April 28, 2007

The Rise of Digital Utopianism: Implications for Analysis

Barlow, an information technology journalist and pundit, was also once a lyricist for the Grateful Dead. Following an international summit in which the Communications Decency Act was passed, which sought to restrict pornography on the Internet, he crafted a treatise in defense of the independence of the Internet from bureaucratic attempts at regulation. This essay, which was posted and widely circulated on the Internet, suggested that the Internet allowed for the possibility of a social revolution. Barlow painted a picture of a world in which the oppressive forces of the government were replaced by the pursuit of individual enlightenment, communality, and collective consciousness.

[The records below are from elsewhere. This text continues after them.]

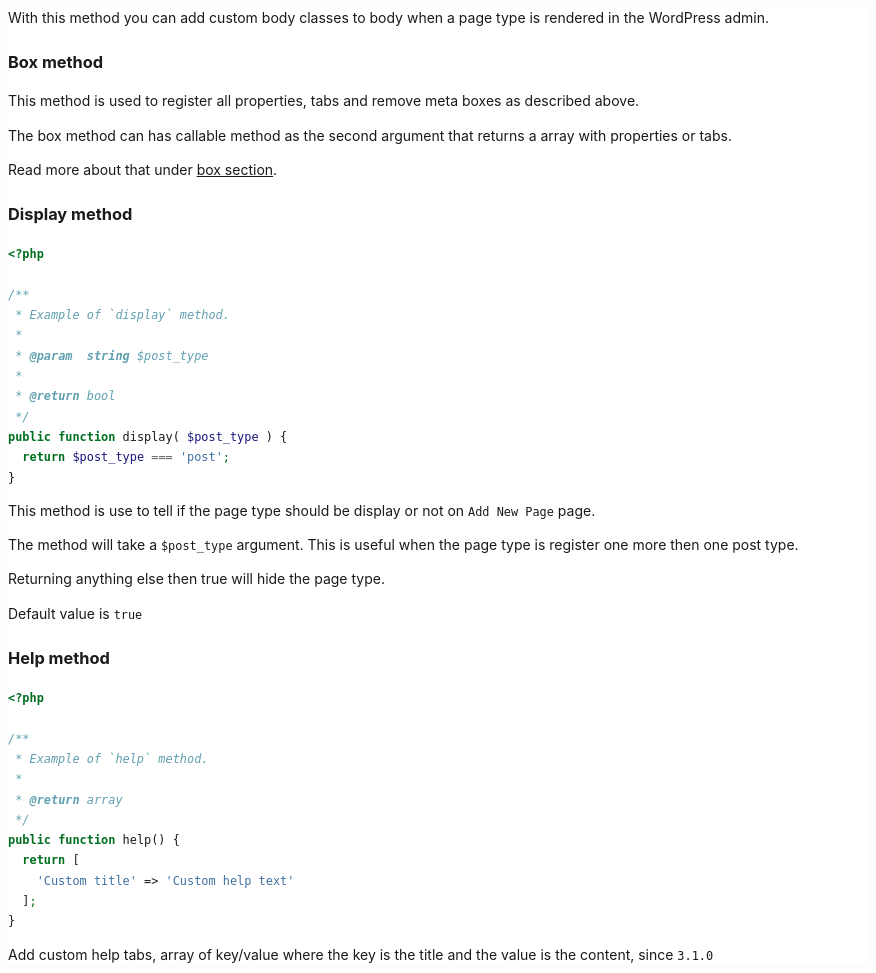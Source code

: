 With this method you can add custom body classes to body when a page type is rendered in the WordPress admin.

### Box method

This method is used to register all properties, tabs and remove meta boxes as described above.

The box method can has callable method as the second argument that returns a array with properties or tabs.

Read more about that under [box section](/docs/box.html).

### Display method

```php
<?php

/**
 * Example of `display` method.
 *
 * @param  string $post_type
 *
 * @return bool
 */
public function display( $post_type ) {
  return $post_type === 'post';
}
```

This method is use to tell if the page type should be display or not on `Add New Page` page.

The method will take a `$post_type` argument. This is useful when the page type is register one more then one post type.

Returning anything else then true will hide the page type.

Default value is `true`

### Help method

```php
<?php

/**
 * Example of `help` method.
 *
 * @return array
 */
public function help() {
  return [
    'Custom title' => 'Custom help text'
  ];
}
```

Add custom help tabs, array of key/value where the key is the title and the value is the content, since `3.1.0`

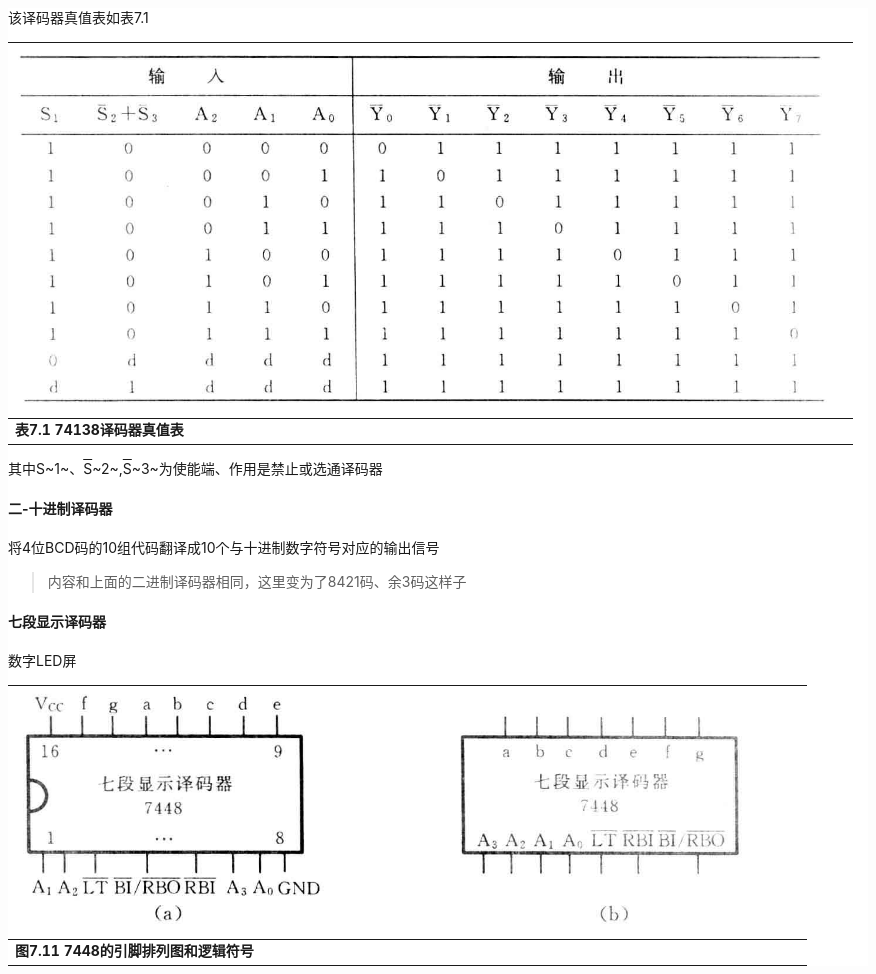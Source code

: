 该译码器真值表如表7.1

| ![image-20250506193008076](./image/image-20250506193008076-1747833280001-52.png) |
| ------------------------------------------------------------ |
| **表7.1 74138译码器真值表**                                  |

其中S~1~、<span style="text-decoration: overline;">S</span>~2~,<span style="text-decoration: overline;">S</span>~3~为使能端、作用是禁止或选通译码器

#### 二-十进制译码器

将4位BCD码的10组代码翻译成10个与十进制数字符号对应的输出信号

> 内容和上面的二进制译码器相同，这里变为了8421码、余3码这样子

#### 七段显示译码器

数字LED屏

| ![image-20250506194945850](./image/image-20250506194945850-1747833280001-55.png) |
| ------------------------------------------------------------ |
| **图7.11 7448的引脚排列图和逻辑符号**                        |
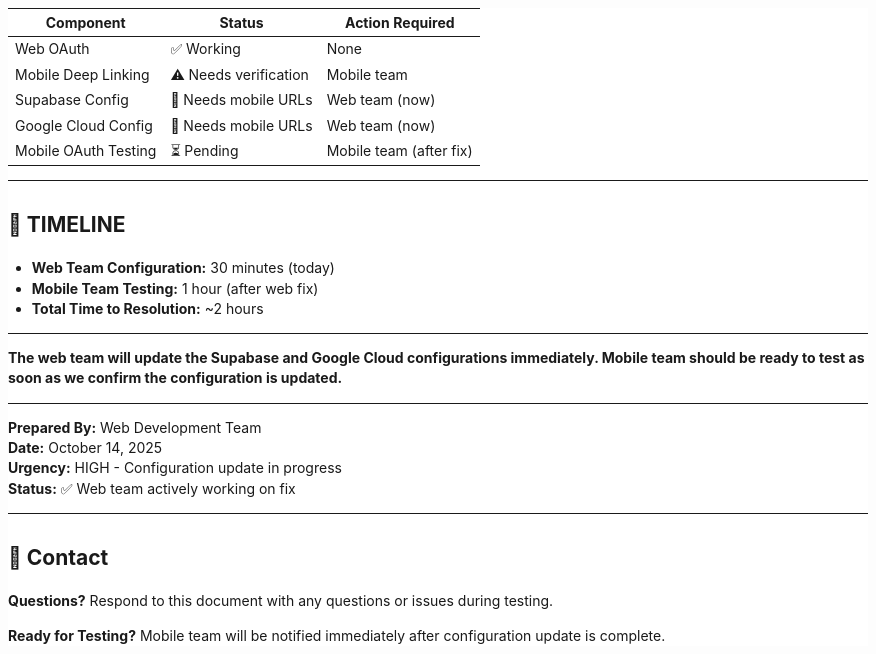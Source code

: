 | Component | Status | Action Required |
|-----------|--------|-----------------|
| Web OAuth | ✅ Working | None |
| Mobile Deep Linking | ⚠️ Needs verification | Mobile team |
| Supabase Config | 🔧 Needs mobile URLs | Web team (now) |
| Google Cloud Config | 🔧 Needs mobile URLs | Web team (now) |
| Mobile OAuth Testing | ⏳ Pending | Mobile team (after fix) |

---

## 🎯 **TIMELINE**

- **Web Team Configuration:** 30 minutes (today)
- **Mobile Team Testing:** 1 hour (after web fix)
- **Total Time to Resolution:** ~2 hours

---

**The web team will update the Supabase and Google Cloud configurations immediately. Mobile team should be ready to test as soon as we confirm the configuration is updated.**

---

**Prepared By:** Web Development Team  
**Date:** October 14, 2025  
**Urgency:** HIGH - Configuration update in progress  
**Status:** ✅ Web team actively working on fix

---

## 📧 **Contact**

**Questions?** Respond to this document with any questions or issues during testing.

**Ready for Testing?** Mobile team will be notified immediately after configuration update is complete.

Cyberspace consists of transactions, relationships, and thought itself, arrayed like a standing wave in the web of our communications. Ours is a world that is both everywhere and nowhere, but it is not where bodies live.

We are creating a world that all may enter without privilege or prejudice accorded by race, economic power, military force, or station of birth.

We are creating a world where anyone, anywhere may express his or her beliefs, no matter how singular, without fear of being coerced into silence or conformity.

Your legal concepts of property, expression, identity, movement, and context do not apply to us. They are all based on matter, and there is no matter here.

Our identities have no bodies, so, unlike you, we cannot obtain order by physical coercion. We believe that from ethics, enlightened self-interest, and the commonweal, our governance will emerge . Our identities may be distributed across many of your jurisdictions. The only law that all our constituent cultures would generally recognize is the Golden Rule. We hope we will be able to build our particular solutions on that basis. But we cannot accept the solutions you are attempting to impose.


Barlow’s work in collaboration with Wired magazine established a movement inspired by an ideology of digital utopianism. In what ways has this ideology integrated into the public consciousness? In my own research on online social networking communities, I would like to examine how these sites contribute to as well as diminish the creation of a “digital utopia”.